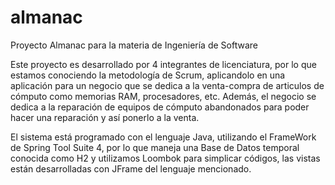 # almanac
Proyecto Almanac para la materia de Ingeniería de Software 

Este proyecto es desarrollado por 4 integrantes de licenciatura, por lo que estamos conociendo la metodología de Scrum, aplicandolo en una aplicación para un negocio
que se dedica a la venta-compra de articulos de cómputo como memorias RAM, procesadores, etc.
Además, el negocio se dedica a la reparación de equipos de cómputo abandonados para poder hacer una reparación y así ponerlo a la venta.

El sistema está programado con el lenguaje Java, utilizando el FrameWork de Spring Tool Suite 4, por lo que maneja una Base de Datos temporal conocida
como H2 y utilizamos Loombok para simplicar códigos, las vistas están desarrolladas con JFrame del lenguaje mencionado.
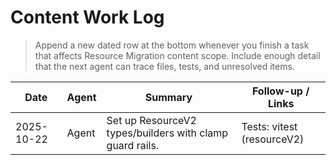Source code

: # Content Work Log

> Append a new dated row at the bottom whenever you finish a task that affects Resource Migration content scope. Include enough detail that the next agent can trace files, tests, and unresolved items.

| Date       | Agent | Summary                                                  | Follow-up / Links          |
| ---------- | ----- | -------------------------------------------------------- | -------------------------- |
| 2025-10-22 | Agent | Set up ResourceV2 types/builders with clamp guard rails. | Tests: vitest (resourceV2) |
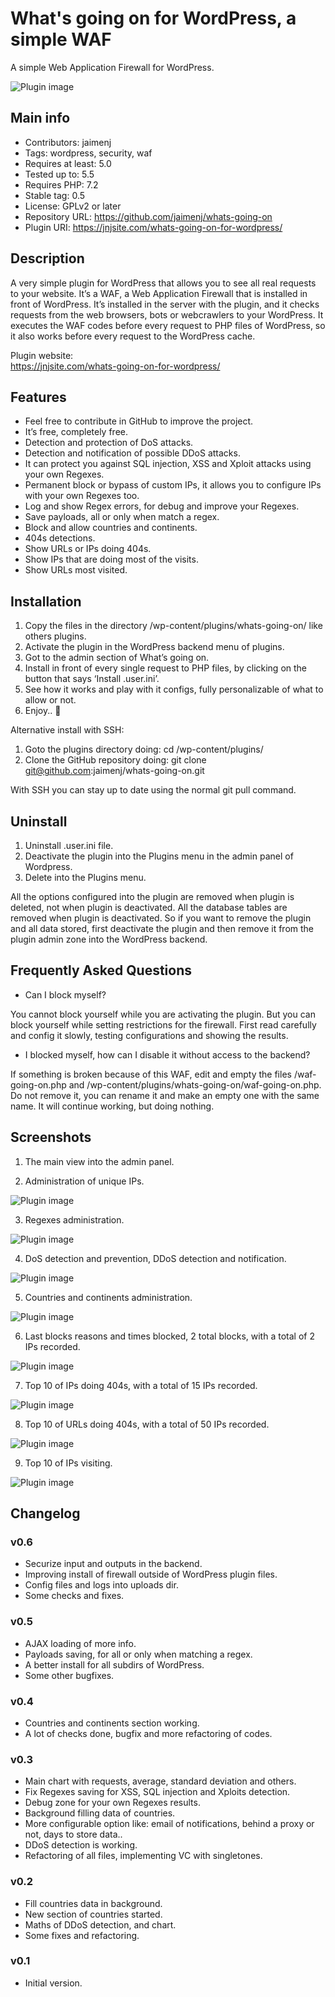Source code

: # What's going on for WordPress, a simple WAF

A simple Web Application Firewall for WordPress.

![Plugin image](https://raw.githubusercontent.com/jaimenj/whats-going-on/master/assets/screenshot-1.png)

## Main info

* Contributors: jaimenj
* Tags: wordpress, security, waf
* Requires at least: 5.0
* Tested up to: 5.5
* Requires PHP: 7.2
* Stable tag: 0.5
* License: GPLv2 or later
* Repository URL: https://github.com/jaimenj/whats-going-on
* Plugin URI: https://jnjsite.com/whats-going-on-for-wordpress/

## Description

A very simple plugin for WordPress that allows you to see all real requests to your website. It’s a WAF, a Web Application Firewall that is installed in front of WordPress. It’s installed in the server with the plugin, and it checks requests from the web browsers, bots or webcrawlers to your WordPress. It executes the WAF codes before every request to PHP files of WordPress, so it also works before every request to the WordPress cache.

Plugin website: \
<a href="https://jnjsite.com/whats-going-on-for-wordpress/">https://jnjsite.com/whats-going-on-for-wordpress/</a>

## Features

* Feel free to contribute in GitHub to improve the project.
* It’s free, completely free.
* Detection and protection of DoS attacks.
* Detection and notification of possible DDoS attacks.
* It can protect you against SQL injection, XSS and Xploit attacks using your own Regexes.
* Permanent block or bypass of custom IPs, it allows you to configure IPs with your own Regexes too.
* Log and show Regex errors, for debug and improve your Regexes.
* Save payloads, all or only when match a regex.
* Block and allow countries and continents.
* 404s detections.
* Show URLs or IPs doing 404s.
* Show IPs that are doing most of the visits.
* Show URLs most visited.

## Installation

1. Copy the files in the directory /wp-content/plugins/whats-going-on/ like others plugins.
2. Activate the plugin in the WordPress backend menu of plugins.
3. Got to the admin section of What’s going on.
4. Install in front of every single request to PHP files, by clicking on the button that says ‘Install .user.ini’.
5. See how it works and play with it configs, fully personalizable of what to allow or not.
6. Enjoy.. 🙂

Alternative install with SSH:

1. Goto the plugins directory doing: cd /wp-content/plugins/
2. Clone the GitHub repository doing: git clone git@github.com:jaimenj/whats-going-on.git

With SSH you can stay up to date using the normal git pull command.

## Uninstall

1. Uninstall .user.ini file.
2. Deactivate the plugin into the Plugins menu in the admin panel of Wordpress.
3. Delete into the Plugins menu.

All the options configured into the plugin are removed when plugin is deleted, not when plugin is deactivated. All the database tables are removed when plugin is deactivated. So if you want to remove the plugin and all data stored, first deactivate the plugin and then remove it from the plugin admin zone into the WordPress backend.

## Frequently Asked Questions

* Can I block myself?

You cannot block yourself while you are activating the plugin. But you can block yourself while setting restrictions for the firewall. First read carefully and config it slowly, testing configurations and showing the results.

* I blocked myself, how can I disable it without access to the backend?

If something is broken because of this WAF, edit and empty the files /waf-going-on.php and /wp-content/plugins/whats-going-on/waf-going-on.php. Do not remove it, you can rename it and make an empty one with the same name. It will continue working, but doing nothing.

## Screenshots

1. The main view into the admin panel.

2. Administration of unique IPs.

![Plugin image](https://raw.githubusercontent.com/jaimenj/whats-going-on/master/assets/screenshot-2.png)

3. Regexes administration.

![Plugin image](https://raw.githubusercontent.com/jaimenj/whats-going-on/master/assets/screenshot-3.png)

4. DoS detection and prevention, DDoS detection and notification.

![Plugin image](https://raw.githubusercontent.com/jaimenj/whats-going-on/master/assets/screenshot-4.png)

5. Countries and continents administration.

![Plugin image](https://raw.githubusercontent.com/jaimenj/whats-going-on/master/assets/screenshot-5.png)

6. Last blocks reasons and times blocked, 2 total blocks, with a total of 2 IPs recorded.

![Plugin image](https://raw.githubusercontent.com/jaimenj/whats-going-on/master/assets/screenshot-6.png)

7. Top 10 of IPs doing 404s, with a total of 15 IPs recorded.

![Plugin image](https://raw.githubusercontent.com/jaimenj/whats-going-on/master/assets/screenshot-7.png)

8. Top 10 of URLs doing 404s, with a total of 50 IPs recorded.

![Plugin image](https://raw.githubusercontent.com/jaimenj/whats-going-on/master/assets/screenshot-8.png)

9. Top 10 of IPs visiting.

![Plugin image](https://raw.githubusercontent.com/jaimenj/whats-going-on/master/assets/screenshot-9.png)

## Changelog

### v0.6

* Securize input and outputs in the backend.
* Improving install of firewall outside of WordPress plugin files.
* Config files and logs into uploads dir.
* Some checks and fixes.

### v0.5

* AJAX loading of more info.
* Payloads saving, for all or only when matching a regex.
* A better install for all subdirs of WordPress. 
* Some other bugfixes.

### v0.4

* Countries and continents section working.
* A lot of checks done, bugfix and more refactoring of codes.

### v0.3

* Main chart with requests, average, standard deviation and others.
* Fix Regexes saving for XSS, SQL injection and Xploits detection.
* Debug zone for your own Regexes results.
* Background filling data of countries.
* More configurable option like: email of notifications, behind a proxy or not, days to store data..
* DDoS detection is working.
* Refactoring of all files, implementing VC with singletones.

### v0.2

* Fill countries data in background.
* New section of countries started.
* Maths of DDoS detection, and chart.
* Some fixes and refactoring.

### v0.1

* Initial version.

+---+

Would you quote everything above from the line containing "A very simple" down to the line containing "Plugin website: \"? Include both of those lines and nothing else.

A very simple plugin for WordPress that allows you to see all real requests to your website. It’s a WAF, a Web Application Firewall that is installed in front of WordPress. It’s installed in the server with the plugin, and it checks requests from the web browsers, bots or webcrawlers to your WordPress. It executes the WAF codes before every request to PHP files of WordPress, so it also works before every request to the WordPress cache.

Plugin website: \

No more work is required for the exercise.